## Task goal
Transcribe everything in the listing below exactly, except the pictures.

[Records supplied Boundary: Start]

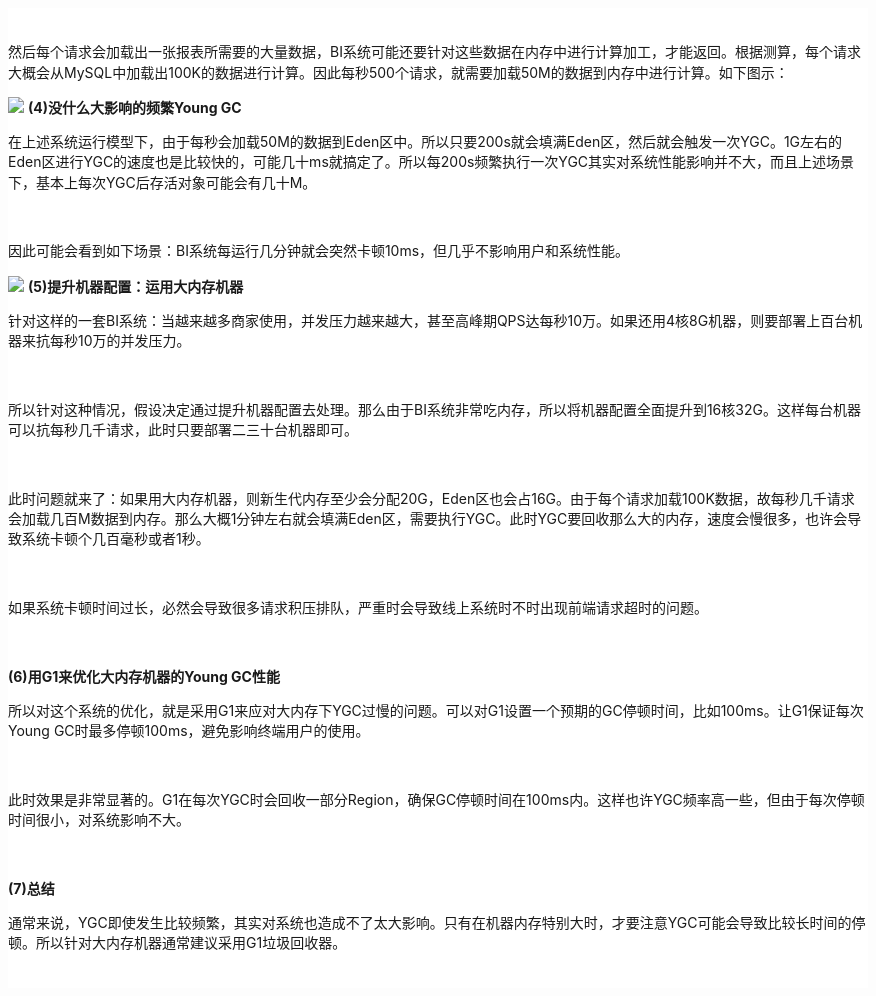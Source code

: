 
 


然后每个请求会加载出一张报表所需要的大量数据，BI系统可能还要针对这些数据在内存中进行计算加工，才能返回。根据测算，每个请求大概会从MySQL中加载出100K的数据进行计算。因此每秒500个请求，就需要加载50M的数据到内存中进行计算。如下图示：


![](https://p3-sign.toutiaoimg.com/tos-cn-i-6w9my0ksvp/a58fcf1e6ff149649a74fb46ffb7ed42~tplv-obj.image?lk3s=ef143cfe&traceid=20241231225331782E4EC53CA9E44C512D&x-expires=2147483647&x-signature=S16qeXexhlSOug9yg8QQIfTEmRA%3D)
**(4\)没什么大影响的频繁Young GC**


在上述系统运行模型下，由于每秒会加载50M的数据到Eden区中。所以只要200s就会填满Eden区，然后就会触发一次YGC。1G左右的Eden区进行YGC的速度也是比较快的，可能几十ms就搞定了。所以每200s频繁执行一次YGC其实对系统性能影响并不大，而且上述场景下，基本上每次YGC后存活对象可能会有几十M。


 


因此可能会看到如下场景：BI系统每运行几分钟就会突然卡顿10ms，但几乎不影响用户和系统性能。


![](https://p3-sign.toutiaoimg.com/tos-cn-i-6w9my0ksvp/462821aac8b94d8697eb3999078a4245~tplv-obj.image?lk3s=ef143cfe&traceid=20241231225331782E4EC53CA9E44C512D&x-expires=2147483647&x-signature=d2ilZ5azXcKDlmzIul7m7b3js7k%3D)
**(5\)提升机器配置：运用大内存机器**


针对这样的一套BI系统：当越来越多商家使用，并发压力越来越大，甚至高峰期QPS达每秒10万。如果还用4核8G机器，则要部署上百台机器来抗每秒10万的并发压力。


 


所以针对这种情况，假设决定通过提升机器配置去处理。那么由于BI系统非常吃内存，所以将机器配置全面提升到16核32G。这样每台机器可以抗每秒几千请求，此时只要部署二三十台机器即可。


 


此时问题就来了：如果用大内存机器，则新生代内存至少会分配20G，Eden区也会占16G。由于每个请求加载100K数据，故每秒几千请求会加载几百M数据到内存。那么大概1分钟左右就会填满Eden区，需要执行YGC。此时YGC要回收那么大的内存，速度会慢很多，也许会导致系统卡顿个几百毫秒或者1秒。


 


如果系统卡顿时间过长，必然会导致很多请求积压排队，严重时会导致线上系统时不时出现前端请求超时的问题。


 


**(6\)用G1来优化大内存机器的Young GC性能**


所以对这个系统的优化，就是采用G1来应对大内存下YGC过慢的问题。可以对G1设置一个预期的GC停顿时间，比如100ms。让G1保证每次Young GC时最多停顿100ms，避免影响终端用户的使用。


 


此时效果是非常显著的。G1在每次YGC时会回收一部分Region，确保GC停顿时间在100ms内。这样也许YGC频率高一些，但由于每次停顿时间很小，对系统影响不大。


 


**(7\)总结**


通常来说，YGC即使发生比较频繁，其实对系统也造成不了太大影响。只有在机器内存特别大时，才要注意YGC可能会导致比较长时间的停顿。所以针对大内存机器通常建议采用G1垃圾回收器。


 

[Records supplied Boundary: End]

## The completed task
Source code

: 
 


然后每个请求会加载出一张报表所需要的大量数据，BI系统可能还要针对这些数据在内存中进行计算加工，才能返回。根据测算，每个请求大概会从MySQL中加载出100K的数据进行计算。因此每秒500个请求，就需要加载50M的数据到内存中进行计算。如下图示：


![](https://p3-sign.toutiaoimg.com/tos-cn-i-6w9my0ksvp/a58fcf1e6ff149649a74fb46ffb7ed42~tplv-obj.image?lk3s=ef143cfe&traceid=20241231225331782E4EC53CA9E44C512D&x-expires=2147483647&x-signature=S16qeXexhlSOug9yg8QQIfTEmRA%3D)
**(4\)没什么大影响的频繁Young GC**


在上述系统运行模型下，由于每秒会加载50M的数据到Eden区中。所以只要200s就会填满Eden区，然后就会触发一次YGC。1G左右的Eden区进行YGC的速度也是比较快的，可能几十ms就搞定了。所以每200s频繁执行一次YGC其实对系统性能影响并不大，而且上述场景下，基本上每次YGC后存活对象可能会有几十M。


 


因此可能会看到如下场景：BI系统每运行几分钟就会突然卡顿10ms，但几乎不影响用户和系统性能。


![](https://p3-sign.toutiaoimg.com/tos-cn-i-6w9my0ksvp/462821aac8b94d8697eb3999078a4245~tplv-obj.image?lk3s=ef143cfe&traceid=20241231225331782E4EC53CA9E44C512D&x-expires=2147483647&x-signature=d2ilZ5azXcKDlmzIul7m7b3js7k%3D)
**(5\)提升机器配置：运用大内存机器**


针对这样的一套BI系统：当越来越多商家使用，并发压力越来越大，甚至高峰期QPS达每秒10万。如果还用4核8G机器，则要部署上百台机器来抗每秒10万的并发压力。


 


所以针对这种情况，假设决定通过提升机器配置去处理。那么由于BI系统非常吃内存，所以将机器配置全面提升到16核32G。这样每台机器可以抗每秒几千请求，此时只要部署二三十台机器即可。


 


此时问题就来了：如果用大内存机器，则新生代内存至少会分配20G，Eden区也会占16G。由于每个请求加载100K数据，故每秒几千请求会加载几百M数据到内存。那么大概1分钟左右就会填满Eden区，需要执行YGC。此时YGC要回收那么大的内存，速度会慢很多，也许会导致系统卡顿个几百毫秒或者1秒。


 


如果系统卡顿时间过长，必然会导致很多请求积压排队，严重时会导致线上系统时不时出现前端请求超时的问题。


 


**(6\)用G1来优化大内存机器的Young GC性能**


所以对这个系统的优化，就是采用G1来应对大内存下YGC过慢的问题。可以对G1设置一个预期的GC停顿时间，比如100ms。让G1保证每次Young GC时最多停顿100ms，避免影响终端用户的使用。


 


此时效果是非常显著的。G1在每次YGC时会回收一部分Region，确保GC停顿时间在100ms内。这样也许YGC频率高一些，但由于每次停顿时间很小，对系统影响不大。


 


**(7\)总结**


通常来说，YGC即使发生比较频繁，其实对系统也造成不了太大影响。只有在机器内存特别大时，才要注意YGC可能会导致比较长时间的停顿。所以针对大内存机器通常建议采用G1垃圾回收器。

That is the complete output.